Phenomenological model of disturbance waves in annular two-phase flow

Abstract

A new, phenomenological, model of disturbance waves in annular two-phase flow is presented. The model builds upon the three-field (gas, drops and film) one-dimensional model of annular two-phase flow by considering the disturbance waves as an additional fluid field, traveling over a thin liquid base film, along with its own mass, momentum and energy conservation equations. The waves are modeled as fluid particles characterized by basic macroscopic parameters such as the wave shape factor (amplitude/width) and the wave number density (spatial frequency of waves). Phase change is considered and relevant closure models are developed for the field mass and momentum exchange rates (drop entrainment/deposition and waves/base film interactions).
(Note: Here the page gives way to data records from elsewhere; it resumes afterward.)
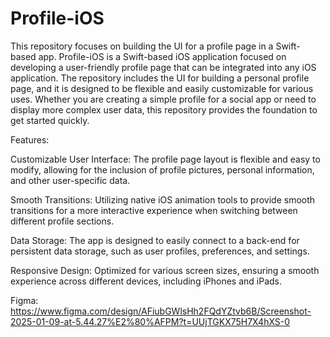 # Profile-iOS
This repository focuses on building the UI for a profile page in a Swift-based app. Profile-iOS is a Swift-based iOS application focused on developing a user-friendly profile page that can be integrated into any iOS application. The repository includes the UI for building a personal profile page, and it is designed to be flexible and easily customizable for various uses. Whether you are creating a simple profile for a social app or need to display more complex user data, this repository provides the foundation to get started quickly.

Features:

Customizable User Interface: The profile page layout is flexible and easy to modify, allowing for the inclusion of profile pictures, personal information, and other user-specific data.

Smooth Transitions: Utilizing native iOS animation tools to provide smooth transitions for a more interactive experience when switching between different profile sections.

Data Storage: The app is designed to easily connect to a back-end for persistent data storage, such as user profiles, preferences, and settings.

Responsive Design: Optimized for various screen sizes, ensuring a smooth experience across different devices, including iPhones and iPads.

Figma: https://www.figma.com/design/AFiubGWlsHh2FQdYZtvb6B/Screenshot-2025-01-09-at-5.44.27%E2%80%AFPM?t=UUjTGKX75H7X4hXS-0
A Boltzmann transport equation of wave number density is introduced to model the hydrodynamic non-equilibrium effects related to the wave creation, merging and splitting processes, characteristic of developing annular two-phase flows (due to e.g., inlet effect, phase change, geometrical change or transient). Finally, the base film mass and wave number density sink and source rates are modeled using a relaxation time approximation. The new model is motivated and fully documented in this paper and has been implemented in the latest version of the transient sub-channel analysis code MEFISTO-T. While the proposed model framework is generic for coherent disturbance waves, the required wave characteristic correlations are specifically developed and calibrated using high pressure steam/water experiments under equilibrium conditions relevant of Boiling Water Reactor operation. The model relaxation times are then estimated by comparing the model predictions against measured wave parameters downstream various flow perturbations (evaporation and film suction), along the channel recovery length toward equilibrium. For all considered experiments, the model predicts the averaged wave and base film parameters typically within +/-20% and is able to capture the axial development of disturbance wave characteristics. The consideration of non-equilibrium effects is found fundamental to the accurate simulation of axially developing annular two-phase flows.